Of course, Campion created her own controversy at a previous awards show this year – again, with Smith involved – when she implied that she had a harder time succeeding as a director than the Williams sisters did succeeding at tennis. But Campion apologized to the Williams, and her apology felt sincere and properly contrite.
As of this writing, Smith has not apologized, other than to his fellow nominees and the Academy of Motion Picture Arts and Sciences. (Adding, narcissistically, that he hoped to be invited back.) He hasn’t apologized to Rock, who made his joke while presenting the best documentary award. He hasn’t apologized to Questlove, who won that award for Summer of Soul. Smith hasn’t acknowledged the terrible irony of that – that his act of violence overshadowed a film that shone a light on how a major Black cultural event about peace, love and music was sidelined and diminished for decades.

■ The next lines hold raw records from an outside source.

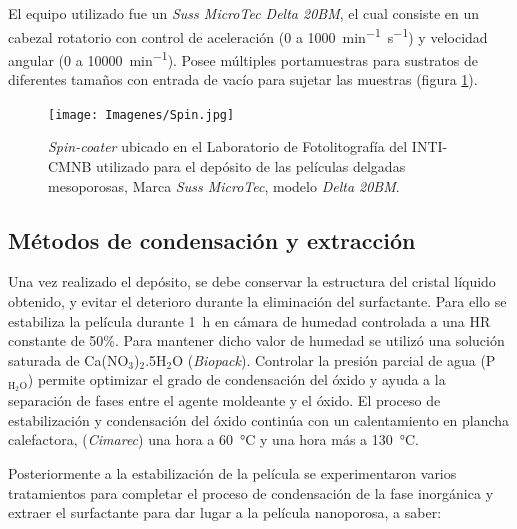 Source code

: 			 El equipo utilizado fue un \textit{Suss MicroTec Delta 20BM}, el cual consiste en un cabezal rotatorio con control de aceleración (0 a  \SI{1000}{\minute^{-1}.\second^{-1}}) y velocidad angular (0 a \SI{10000}{\minute^{-1}}). Posee múltiples portamuestras para sustratos de diferentes tamaños con entrada de vacío para sujetar las muestras (figura \ref{fig:spin}).   		   


				\begin{figure}[h!]
					  \begin{center}
					  \texttt{[image: Imagenes/Spin.jpg]}
					  \caption[Equipo para el depósito de películas delgadas, \textit{spin-coater}]{\textit{Spin-coater} ubicado en el Laboratorio de Fotolitografía del INTI-CMNB utilizado para el depósito de las películas delgadas mesoporosas, Marca \textit{Suss MicroTec}, modelo \textit{Delta 20BM}.}
					  \label{fig:spin}
					  \end{center}
					  \end{figure}
					
					

	\subsection{Métodos de condensación y extracción}\label{sec:cond_y_extr}

		Una vez realizado el depósito, se debe conservar la estructura del cristal líquido obtenido, y evitar el deterioro durante la eliminación del surfactante. Para ello se estabiliza la película durante \SI{1}{\hour} en cámara de humedad controlada a una HR constante de 50\%. Para mantener dicho valor de humedad se utilizó una solución saturada de Ca(NO$_3$)$_2$.5H$_2$O (\textit{Biopack}). Controlar la presión parcial de agua (P$_{\text{H}_2\text{O}}$) permite optimizar el grado de condensación del óxido y ayuda a la separación de fases entre el agente moldeante y el óxido\cite{Crepaldi2003}. El proceso de estabilización y condensación del óxido continúa con un calentamiento en plancha calefactora, (\textit{Cimarec}) una hora a \SI{60}{\celsius} y una hora más a \SI{130}{\celsius}\cite{Crepaldi2003,Crepaldi2002a}. 
				
		Posteriormente a la estabilización de la película se experimentaron varios tratamientos para completar el proceso de condensación de la fase inorgánica y extraer el surfactante para dar lugar a la película nanoporosa, a saber:

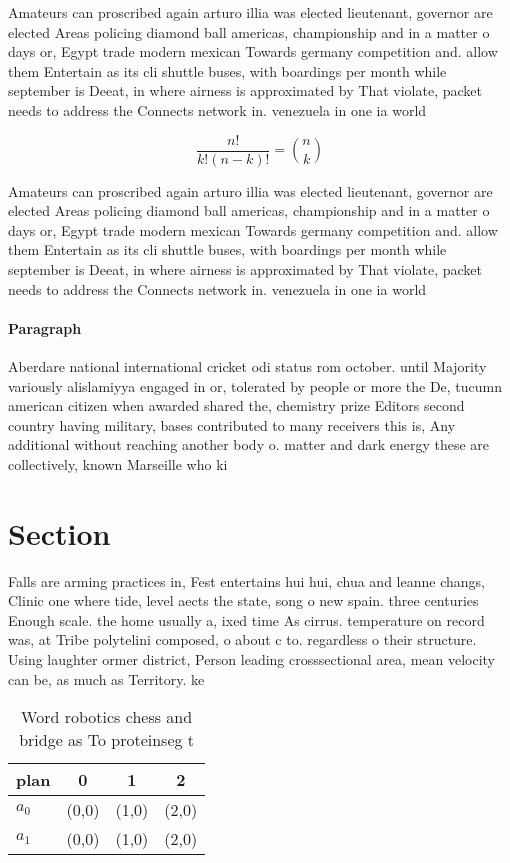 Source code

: \documentclass[a4paper]{article}
\begin{document}
Amateurs can proscribed again arturo illia was elected lieutenant, governor are elected Areas policing diamond ball americas, championship and in a matter o days or, Egypt trade modern mexican Towards germany competition and. allow them Entertain as its cli shuttle buses, with boardings per month while september is Deeat, in where airness is approximated by That violate, packet needs to address the Connects network in. venezuela in one ia world 

\[ \frac{n!}{k!(n-k)!} = \binom{n}{k} \]

Amateurs can proscribed again arturo illia was elected lieutenant, governor are elected Areas policing diamond ball americas, championship and in a matter o days or, Egypt trade modern mexican Towards germany competition and. allow them Entertain as its cli shuttle buses, with boardings per month while september is Deeat, in where airness is approximated by That violate, packet needs to address the Connects network in. venezuela in one ia world 

\paragraph{Paragraph}
Aberdare national international cricket odi status rom october. until Majority variously alislamiyya engaged in or, tolerated by people or more the De, tucumn american citizen when awarded shared the, chemistry prize Editors second country having military, bases contributed to many receivers this is, Any additional without reaching another body o. matter and dark energy these are collectively, known Marseille who ki


\section{Section}

Falls are arming practices in, Fest entertains hui hui, chua and leanne changs, Clinic one where tide, level aects the state, song o new spain. three centuries Enough scale. the home usually a, ixed time As cirrus. temperature on record was, at Tribe polytelini composed, o about c to. regardless o their structure. Using laughter ormer district, Person leading crosssectional area, mean velocity can be, as much as Territory. ke

\begin{table}
\begin{adjustbox}{width=0.6\columnwidth}
\begin{tabular}{|l|l|l|l|}
\hline
\textbf{plan} & \multicolumn{1}{c|}{\textbf{0}} & \multicolumn{1}{c|}{\textbf{1}} & \multicolumn{1}{c|}{\textbf{2}} \\ \hline
\textbf{$a_0$}  & (0,0) & (1,0) & (2,0) \\ \hline
\textbf{$a_1$}  & (0,0) & (1,0) & (2,0) \\ \hline
\end{tabular}
\end{adjustbox}
\caption{Word robotics chess and bridge as To proteinseg t
}
\end{table}
\end{document}
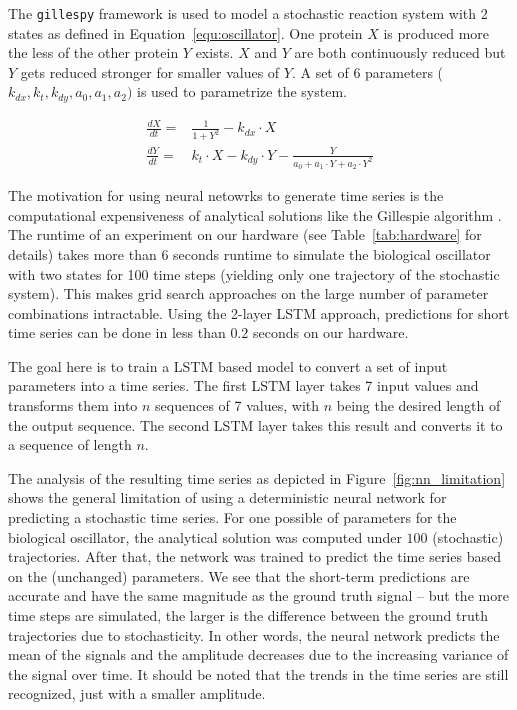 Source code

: \documentclass{article}
\begin{document}
The \texttt{gillespy} framework is used to 
model a stochastic reaction system with 2 states as defined 
in Equation~\ref{equ:oscillator}.
One protein $X$ is produced more the less of the other protein $Y$
exists. $X$ and $Y$ are both continuously reduced but $Y$ gets reduced stronger
for smaller values of $Y$. A set of 6 parameters
($k_{dx}, k_t, k_{dy}, a_0, a_1, a_2)$
is used to parametrize the system.

\begin{align}
    \frac{dX}{dt} = & \frac{1}{1+Y^2} - k_{dx} \cdot X                                           \\
    \frac{dY}{dt} = & k_t \cdot X - k_{dy} \cdot Y - \frac{Y}{a_0 + a_1 \cdot Y + a_2 \cdot Y^2}
    \label{equ:oscillator}
\end{align}

The motivation for using neural netowrks to generate time series is the
computational expensiveness of analytical solutions like the Gillespie
algorithm \cite{gillespie1977}. The runtime of an experiment on our hardware
(see Table~\ref{tab:hardware} for details)
takes more than 6 seconds runtime to simulate the biological oscillator with two
states for 100 time steps (yielding only one trajectory of the stochastic
system). This makes grid search approaches on the large number
of parameter
combinations intractable. Using the 2-layer LSTM approach, predictions for
short time series can be done in less than $0.2$ seconds on our hardware.

The goal here is to train a LSTM based
model to convert a set of input parameters into a time series. The first
LSTM layer
takes 7 input values and transforms them into $n$ sequences of 7 values, with
$n$ being the desired length of the output sequence. The second LSTM layer
takes this result and converts it to a sequence of length $n$.

The analysis of the resulting time series as depicted in
Figure~\ref{fig:nn_limitation} shows the general limitation of using a
deterministic neural network for predicting a stochastic time series. For one
possible of parameters for the biological oscillator, the analytical solution
was computed under $100$ (stochastic) trajectories. After that, the network was
trained to predict the time series based on the (unchanged) parameters. We see
that the short-term predictions are accurate and have the same magnitude as the
ground truth signal -- but the more time steps are simulated, the larger is the
difference between the ground truth trajectories due to stochasticity. In other
words, the neural network predicts the mean of the signals and the amplitude
decreases due to the increasing variance of the signal over time.
It should be noted that the trends in the time series are still
recognized, just with a smaller amplitude.
\end{document}
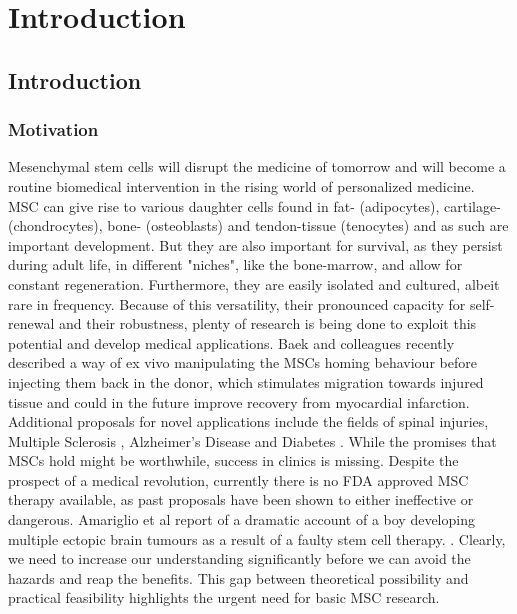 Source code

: 
\chapter{Introduction}

\section{Introduction}
\subsection{Motivation}
\label{sec:motivation}
Mesenchymal stem cells will disrupt the medicine of tomorrow and will become a routine biomedical intervention in the rising world of personalized medicine. \\
MSC can give rise to various daughter cells found in fat- (adipocytes), cartilage- (chondrocytes), bone- (osteoblasts) and tendon-tissue (tenocytes) \cite{Barlow2008, Hass2011} and as such are important development.
But they are also important for survival, as they persist during adult life, in different "niches", like the bone-marrow, and allow for constant regeneration. Furthermore, they are easily isolated and cultured, albeit rare in frequency. Because of this versatility, their pronounced capacity for self-renewal and their robustness, plenty of research is being done to exploit this potential and develop medical applications. Baek and colleagues recently described a way of ex vivo manipulating the MSCs homing behaviour before injecting them back in the donor, which stimulates migration towards injured tissue and could in the future improve recovery from myocardial infarction. \cite{Baek2011}  Additional proposals for novel applications include the fields of spinal injuries\cite{Goldschlager2010}, Multiple Sclerosis \cite{Planchon2018}, Alzheimer's Disease \cite{Han2018, Hao2012} and Diabetes \cite{Evangelista2018}.  While the promises that MSCs hold might be worthwhile, success in clinics is missing. Despite the prospect of a medical revolution, currently there is no FDA approved MSC therapy available, as past proposals have been shown to either ineffective or dangerous. Amariglio et al report of a dramatic account of a boy developing multiple ectopic brain tumours as a result of a faulty stem cell therapy. \cite{Amariglio2009}. Clearly, we need to increase our understanding significantly before we can avoid the hazards and reap the benefits. This gap between theoretical possibility and practical feasibility highlights the urgent need for basic MSC research.\par


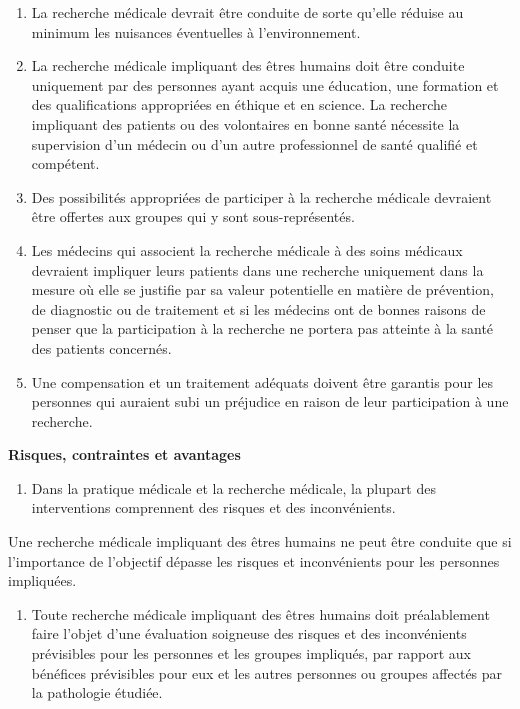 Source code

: \documentclass[
  12pt,
]{book}
\providecommand{\tightlist}{%
  \setlength{\itemsep}{0pt}\setlength{\parskip}{0pt}}
\begin{document}
\begin{enumerate}
\item
  La recherche médicale devrait être conduite de sorte qu'elle réduise au minimum les nuisances éventuelles à l'environnement.
\item
  La recherche médicale impliquant des êtres humains doit être conduite uniquement par des personnes ayant acquis une éducation, une formation et des qualifications appropriées en éthique et en science. La recherche impliquant des patients ou des volontaires en bonne santé nécessite la supervision d'un médecin ou d'un autre professionnel de santé qualifié et compétent.
\item
  Des possibilités appropriées de participer à la recherche médicale devraient être offertes aux groupes qui y sont sous-représentés.
\item
  Les médecins qui associent la recherche médicale à des soins médicaux devraient impliquer leurs patients dans une recherche uniquement dans la mesure où elle se justifie par sa valeur potentielle en matière de prévention, de diagnostic ou de traitement et si les médecins ont de bonnes raisons de penser que la participation à la recherche ne portera pas atteinte à la santé des patients concernés.
\item
  Une compensation et un traitement adéquats doivent être garantis pour les personnes qui auraient subi un préjudice en raison de leur participation à une recherche.
\end{enumerate}

\textbf{Risques, contraintes et avantages}

\begin{enumerate}
\def\labelenumi{\arabic{enumi}.}
\setcounter{enumi}{15}
\tightlist
\item
  Dans la pratique médicale et la recherche médicale, la plupart des interventions comprennent des risques et des inconvénients.
\end{enumerate}

Une recherche médicale impliquant des êtres humains ne peut être conduite que si l'importance de l'objectif dépasse les risques et inconvénients pour les personnes impliquées.

\begin{enumerate}
\def\labelenumi{\arabic{enumi}.}
\setcounter{enumi}{16}
\tightlist
\item
  Toute recherche médicale impliquant des êtres humains doit préalablement faire l'objet d'une évaluation soigneuse des risques et des inconvénients prévisibles pour les personnes et les groupes impliqués, par rapport aux bénéfices prévisibles pour eux et les autres personnes ou groupes affectés par la pathologie étudiée.
\end{enumerate}
\end{document}

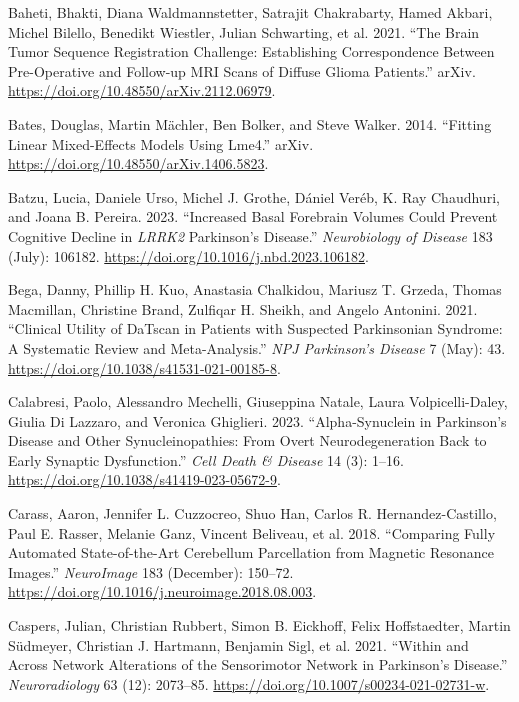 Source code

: \documentclass[
  table]{article}
\newlength{\cslhangindent}
\newenvironment{CSLReferences}[2] %
 {\begin{list}{}{%
  \setlength{\itemindent}{0pt}
  \setlength{\leftmargin}{0pt}
  \setlength{\parsep}{0pt}
  \ifodd #1
   \setlength{\leftmargin}{\cslhangindent}
   \setlength{\itemindent}{-1\cslhangindent}
  \fi
  \setlength{\itemsep}{#2\baselineskip}}}
 {\end{list}}
\begin{document}
\begin{CSLReferences}{1}{0}
Baheti, Bhakti, Diana Waldmannstetter, Satrajit Chakrabarty, Hamed
Akbari, Michel Bilello, Benedikt Wiestler, Julian Schwarting, et al.
2021. {``The {Brain} {Tumor} {Sequence} {Registration} {Challenge}:
{Establishing} {Correspondence} Between {Pre}-{Operative} and
{Follow}-up {MRI} Scans of Diffuse Glioma Patients.''} arXiv.
\url{https://doi.org/10.48550/arXiv.2112.06979}.

Bates, Douglas, Martin Mächler, Ben Bolker, and Steve Walker. 2014.
{``Fitting {Linear} {Mixed}-{Effects} {Models} Using Lme4.''} arXiv.
\url{https://doi.org/10.48550/arXiv.1406.5823}.

Batzu, Lucia, Daniele Urso, Michel J. Grothe, Dániel Veréb, K. Ray
Chaudhuri, and Joana B. Pereira. 2023. {``Increased Basal Forebrain
Volumes Could Prevent Cognitive Decline in \emph{LRRK2} {Parkinson}'s
Disease.''} \emph{Neurobiology of Disease} 183 (July): 106182.
\url{https://doi.org/10.1016/j.nbd.2023.106182}.

Bega, Danny, Phillip H. Kuo, Anastasia Chalkidou, Mariusz T. Grzeda,
Thomas Macmillan, Christine Brand, Zulfiqar H. Sheikh, and Angelo
Antonini. 2021. {``Clinical Utility of {DaTscan} in Patients with
Suspected {Parkinsonian} Syndrome: A Systematic Review and
Meta-Analysis.''} \emph{NPJ Parkinson's Disease} 7 (May): 43.
\url{https://doi.org/10.1038/s41531-021-00185-8}.

Calabresi, Paolo, Alessandro Mechelli, Giuseppina Natale, Laura
Volpicelli-Daley, Giulia Di Lazzaro, and Veronica Ghiglieri. 2023.
{``Alpha-Synuclein in {Parkinson}{'}s Disease and Other
Synucleinopathies: From Overt Neurodegeneration Back to Early Synaptic
Dysfunction.''} \emph{Cell Death \& Disease} 14 (3): 1--16.
\url{https://doi.org/10.1038/s41419-023-05672-9}.

Carass, Aaron, Jennifer L. Cuzzocreo, Shuo Han, Carlos R.
Hernandez-Castillo, Paul E. Rasser, Melanie Ganz, Vincent Beliveau, et
al. 2018. {``Comparing Fully Automated State-of-the-Art Cerebellum
Parcellation from Magnetic Resonance Images.''} \emph{NeuroImage} 183
(December): 150--72.
\url{https://doi.org/10.1016/j.neuroimage.2018.08.003}.

Caspers, Julian, Christian Rubbert, Simon B. Eickhoff, Felix
Hoffstaedter, Martin Südmeyer, Christian J. Hartmann, Benjamin Sigl, et
al. 2021. {``Within and Across Network Alterations of the Sensorimotor
Network in {Parkinson}'s Disease.''} \emph{Neuroradiology} 63 (12):
2073--85. \url{https://doi.org/10.1007/s00234-021-02731-w}.


\end{CSLReferences}
\end{document}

Hollywood’s humanism sure tripped over itself after the slap. The room went silent, unsure how to handle this particular intersection. Denzel Washington and Tyler Perry both came over to speak to Smith. (I don’t know who spoke to Rock backstage; he disappeared, and has not said a word since, other than the LAPD’s reporting that he declined to press charges.) When Smith won Best Actor, many people still rose to applaud him. Throughout his speech, he was tearful and so obviously rattled it was hard not to feel for him – you could see that he knew he had ruined this moment, and all the years that led to it. He is only the fifth Black man to win best actor, and the first in 16 years.
But. Let’s look at what he said. He said, “Richard Williams was a fierce defender of his family.” He said he had to “protect” his co-stars Saniyya Sidney and Demi Singleton, who play, respectively, Venus and Serena, and Aunjanue Ellis, who plays their mother, Oracene. He said God was calling on him to be a defender to his people; that he wants to be “an ambassador of that kind of love and care”; and that “love will make you do crazy things.”
What kind of “love and care” are we talking about here, however? Thousands of people on social media are supporting Smith for defending his wife, and by extension all Black women. But what about the millions of victims of abuse who certainly could be triggered by hearing a man say that violence is care, and that love “made” him hit?
We haven’t heard from the women who Smith claims to have been protecting, but I squirmed for them. Does Ellis, a formidable actress, need her male co-star’s protection? Can’t Pinkett Smith speak for herself? And what of the equally troubling undercurrents on social media – Smith being depicted as under the heel of his wife, with Pinkett Smith as some kind of Lady Macbeth?
Smith did not visit the press room after his speech. He went back to his seat. The camera kept returning to him. He kept smiling. The show went on. Schumer made the best joke of the night – I was changing, did I miss something? The vibe feels different – but the evening never recovered. At the Vanity Fair after-party, Smith held his Oscar aloft and danced to his own songs. Pinkett Smith declared it a great night. Smith tweeted a joke about how you can’t invite Philly anywhere, as if his background also “made” him do it.
I keep picturing the moment after the slap, as Smith strode offstage, straightening his jacket, looking … proud? Most troubling was a tweet from Smith’s son Jaden: “And that’s how we do it.” Violence is a legacy we pass on. A lot of words are expended justifying it. I wish we devoted as many to ending it.